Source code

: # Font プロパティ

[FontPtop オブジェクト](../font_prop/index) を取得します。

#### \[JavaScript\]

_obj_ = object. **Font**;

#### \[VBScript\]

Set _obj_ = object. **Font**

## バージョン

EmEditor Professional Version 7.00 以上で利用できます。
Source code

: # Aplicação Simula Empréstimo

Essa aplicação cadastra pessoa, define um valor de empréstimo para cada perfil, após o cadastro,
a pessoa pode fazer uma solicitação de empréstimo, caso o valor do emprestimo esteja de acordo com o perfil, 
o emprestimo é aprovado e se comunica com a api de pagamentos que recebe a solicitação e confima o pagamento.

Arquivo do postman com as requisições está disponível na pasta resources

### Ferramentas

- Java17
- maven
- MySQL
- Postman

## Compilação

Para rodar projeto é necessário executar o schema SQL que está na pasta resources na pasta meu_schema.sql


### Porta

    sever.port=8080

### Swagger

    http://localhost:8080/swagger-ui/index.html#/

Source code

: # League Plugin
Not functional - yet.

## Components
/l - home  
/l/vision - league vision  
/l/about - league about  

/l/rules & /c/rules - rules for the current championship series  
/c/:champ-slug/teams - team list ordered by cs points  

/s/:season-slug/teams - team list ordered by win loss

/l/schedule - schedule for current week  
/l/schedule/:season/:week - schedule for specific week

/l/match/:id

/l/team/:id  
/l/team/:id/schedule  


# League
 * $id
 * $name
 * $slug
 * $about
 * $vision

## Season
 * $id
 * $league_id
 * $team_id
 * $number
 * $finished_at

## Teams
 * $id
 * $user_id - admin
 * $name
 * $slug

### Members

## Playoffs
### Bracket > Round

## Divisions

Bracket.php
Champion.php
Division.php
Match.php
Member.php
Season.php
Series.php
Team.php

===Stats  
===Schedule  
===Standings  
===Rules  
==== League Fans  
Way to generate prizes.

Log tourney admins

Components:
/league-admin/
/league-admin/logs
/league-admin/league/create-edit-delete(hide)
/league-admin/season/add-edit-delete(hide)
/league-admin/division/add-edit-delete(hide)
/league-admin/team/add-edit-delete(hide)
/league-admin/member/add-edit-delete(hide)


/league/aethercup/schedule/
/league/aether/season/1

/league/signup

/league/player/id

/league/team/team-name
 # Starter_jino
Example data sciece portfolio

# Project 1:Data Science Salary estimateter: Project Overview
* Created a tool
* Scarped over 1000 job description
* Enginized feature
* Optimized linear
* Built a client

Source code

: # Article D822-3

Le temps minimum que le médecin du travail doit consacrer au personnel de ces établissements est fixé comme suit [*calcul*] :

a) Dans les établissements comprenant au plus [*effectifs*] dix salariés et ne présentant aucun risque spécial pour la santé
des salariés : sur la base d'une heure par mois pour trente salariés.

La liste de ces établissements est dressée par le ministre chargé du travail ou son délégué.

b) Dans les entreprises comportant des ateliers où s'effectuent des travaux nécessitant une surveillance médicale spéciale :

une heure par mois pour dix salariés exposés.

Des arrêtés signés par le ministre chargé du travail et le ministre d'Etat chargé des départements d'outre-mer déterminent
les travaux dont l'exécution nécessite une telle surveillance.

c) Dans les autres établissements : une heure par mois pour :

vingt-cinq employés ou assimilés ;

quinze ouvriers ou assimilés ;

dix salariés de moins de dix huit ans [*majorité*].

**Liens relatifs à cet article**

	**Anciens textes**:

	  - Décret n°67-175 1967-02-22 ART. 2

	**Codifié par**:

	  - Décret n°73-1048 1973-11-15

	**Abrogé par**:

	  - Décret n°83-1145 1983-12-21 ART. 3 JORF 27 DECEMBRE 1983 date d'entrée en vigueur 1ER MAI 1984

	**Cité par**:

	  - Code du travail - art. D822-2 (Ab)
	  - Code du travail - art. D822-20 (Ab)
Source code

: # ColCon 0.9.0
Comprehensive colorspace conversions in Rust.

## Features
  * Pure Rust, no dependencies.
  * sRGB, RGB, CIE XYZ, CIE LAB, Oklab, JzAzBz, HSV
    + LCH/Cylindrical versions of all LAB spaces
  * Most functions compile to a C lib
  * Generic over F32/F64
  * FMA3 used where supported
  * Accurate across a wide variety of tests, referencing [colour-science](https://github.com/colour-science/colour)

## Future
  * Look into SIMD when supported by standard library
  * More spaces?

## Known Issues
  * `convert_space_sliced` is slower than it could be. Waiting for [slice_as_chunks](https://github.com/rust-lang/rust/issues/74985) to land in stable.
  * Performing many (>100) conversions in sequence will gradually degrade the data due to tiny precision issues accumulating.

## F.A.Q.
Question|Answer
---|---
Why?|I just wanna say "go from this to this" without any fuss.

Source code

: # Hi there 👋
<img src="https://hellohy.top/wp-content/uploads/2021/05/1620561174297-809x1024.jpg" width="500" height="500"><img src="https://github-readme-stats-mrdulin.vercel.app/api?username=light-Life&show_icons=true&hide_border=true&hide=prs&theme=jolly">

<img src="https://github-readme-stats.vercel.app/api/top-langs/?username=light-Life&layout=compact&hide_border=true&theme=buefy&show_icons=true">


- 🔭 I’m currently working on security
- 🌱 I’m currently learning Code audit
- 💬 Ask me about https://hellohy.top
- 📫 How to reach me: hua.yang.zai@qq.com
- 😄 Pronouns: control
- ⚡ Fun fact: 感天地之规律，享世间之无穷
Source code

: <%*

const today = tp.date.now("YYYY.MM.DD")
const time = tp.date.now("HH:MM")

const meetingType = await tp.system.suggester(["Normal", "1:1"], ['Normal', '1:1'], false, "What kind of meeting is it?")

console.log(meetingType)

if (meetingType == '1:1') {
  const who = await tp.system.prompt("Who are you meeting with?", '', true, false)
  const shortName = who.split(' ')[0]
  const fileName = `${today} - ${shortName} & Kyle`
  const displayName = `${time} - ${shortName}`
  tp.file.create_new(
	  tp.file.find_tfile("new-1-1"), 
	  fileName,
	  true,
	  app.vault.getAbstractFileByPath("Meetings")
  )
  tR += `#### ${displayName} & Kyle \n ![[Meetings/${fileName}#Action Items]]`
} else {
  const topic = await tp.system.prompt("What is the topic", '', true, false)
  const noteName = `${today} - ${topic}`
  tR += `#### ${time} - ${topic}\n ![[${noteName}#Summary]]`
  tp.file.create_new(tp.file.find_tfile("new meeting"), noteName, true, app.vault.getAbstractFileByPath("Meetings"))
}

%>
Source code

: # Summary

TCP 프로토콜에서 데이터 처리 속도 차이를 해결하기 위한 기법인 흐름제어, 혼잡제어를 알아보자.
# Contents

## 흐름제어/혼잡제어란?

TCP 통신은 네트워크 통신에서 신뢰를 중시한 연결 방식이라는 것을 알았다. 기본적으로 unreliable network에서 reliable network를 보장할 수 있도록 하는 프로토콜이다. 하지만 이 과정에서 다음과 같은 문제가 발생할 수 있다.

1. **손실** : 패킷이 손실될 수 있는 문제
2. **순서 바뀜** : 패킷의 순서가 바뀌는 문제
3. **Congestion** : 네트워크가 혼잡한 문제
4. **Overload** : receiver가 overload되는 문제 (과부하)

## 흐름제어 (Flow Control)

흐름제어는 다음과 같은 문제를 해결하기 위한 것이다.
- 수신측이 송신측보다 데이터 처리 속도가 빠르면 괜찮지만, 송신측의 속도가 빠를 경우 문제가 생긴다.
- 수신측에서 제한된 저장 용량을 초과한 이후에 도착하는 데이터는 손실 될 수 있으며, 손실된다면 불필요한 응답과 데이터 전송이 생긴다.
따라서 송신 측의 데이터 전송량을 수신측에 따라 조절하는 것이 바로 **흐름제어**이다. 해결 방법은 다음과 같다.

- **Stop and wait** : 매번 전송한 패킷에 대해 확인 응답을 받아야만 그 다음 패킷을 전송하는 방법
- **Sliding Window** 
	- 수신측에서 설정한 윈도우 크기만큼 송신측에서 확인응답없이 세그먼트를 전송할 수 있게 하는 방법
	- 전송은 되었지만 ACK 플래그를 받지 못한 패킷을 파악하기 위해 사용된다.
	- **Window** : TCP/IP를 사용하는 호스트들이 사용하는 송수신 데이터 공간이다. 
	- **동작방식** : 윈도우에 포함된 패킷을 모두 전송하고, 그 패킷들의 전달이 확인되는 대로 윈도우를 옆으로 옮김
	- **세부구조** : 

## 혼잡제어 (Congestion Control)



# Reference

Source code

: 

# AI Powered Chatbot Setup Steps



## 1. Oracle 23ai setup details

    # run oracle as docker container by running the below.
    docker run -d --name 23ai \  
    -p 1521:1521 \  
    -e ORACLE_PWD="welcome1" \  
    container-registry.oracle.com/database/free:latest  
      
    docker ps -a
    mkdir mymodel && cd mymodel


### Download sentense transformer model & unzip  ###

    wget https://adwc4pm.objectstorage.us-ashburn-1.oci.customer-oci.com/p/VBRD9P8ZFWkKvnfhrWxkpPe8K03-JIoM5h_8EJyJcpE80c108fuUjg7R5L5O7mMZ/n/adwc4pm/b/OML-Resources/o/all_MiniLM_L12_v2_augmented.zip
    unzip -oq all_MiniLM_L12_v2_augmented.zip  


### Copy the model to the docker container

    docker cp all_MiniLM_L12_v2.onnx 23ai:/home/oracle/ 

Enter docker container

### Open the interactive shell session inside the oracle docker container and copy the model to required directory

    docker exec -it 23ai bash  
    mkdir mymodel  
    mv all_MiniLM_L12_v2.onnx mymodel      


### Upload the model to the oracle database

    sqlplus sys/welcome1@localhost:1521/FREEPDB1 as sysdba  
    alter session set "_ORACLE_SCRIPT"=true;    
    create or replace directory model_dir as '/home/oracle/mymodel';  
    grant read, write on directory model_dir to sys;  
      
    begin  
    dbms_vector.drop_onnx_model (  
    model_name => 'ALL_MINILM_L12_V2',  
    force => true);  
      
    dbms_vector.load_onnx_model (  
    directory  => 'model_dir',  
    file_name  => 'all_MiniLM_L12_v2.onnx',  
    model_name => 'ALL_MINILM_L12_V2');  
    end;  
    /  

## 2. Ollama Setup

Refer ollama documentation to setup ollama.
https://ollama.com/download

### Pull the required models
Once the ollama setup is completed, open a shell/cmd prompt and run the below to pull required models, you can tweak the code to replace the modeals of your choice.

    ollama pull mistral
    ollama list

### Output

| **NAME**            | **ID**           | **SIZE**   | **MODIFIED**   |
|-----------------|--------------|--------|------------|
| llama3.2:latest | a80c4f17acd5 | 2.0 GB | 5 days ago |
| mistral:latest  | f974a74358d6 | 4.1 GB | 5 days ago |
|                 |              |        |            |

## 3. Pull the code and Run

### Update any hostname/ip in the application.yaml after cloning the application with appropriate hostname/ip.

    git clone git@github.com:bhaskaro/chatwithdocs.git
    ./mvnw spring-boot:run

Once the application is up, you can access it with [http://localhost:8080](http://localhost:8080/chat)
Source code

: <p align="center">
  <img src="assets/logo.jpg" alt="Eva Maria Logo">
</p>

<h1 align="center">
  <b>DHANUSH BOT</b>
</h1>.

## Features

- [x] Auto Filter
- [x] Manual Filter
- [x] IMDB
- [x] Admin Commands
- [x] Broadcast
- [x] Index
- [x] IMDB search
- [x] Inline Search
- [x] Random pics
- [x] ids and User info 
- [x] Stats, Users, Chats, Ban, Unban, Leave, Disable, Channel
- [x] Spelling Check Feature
^^^^^^^^^^^^^^^^
What to do -
Taking the entries above, print exactly the lines starting at the line with "Essa aplicação cadastra" and ending at the line with "o emprestimo é", both included.

Response box -
Essa aplicação cadastra pessoa, define um valor de empréstimo para cada perfil, após o cadastro,
a pessoa pode fazer uma solicitação de empréstimo, caso o valor do emprestimo esteja de acordo com o perfil, 
o emprestimo é aprovado e se comunica com a api de pagamentos que recebe a solicitação e confima o pagamento.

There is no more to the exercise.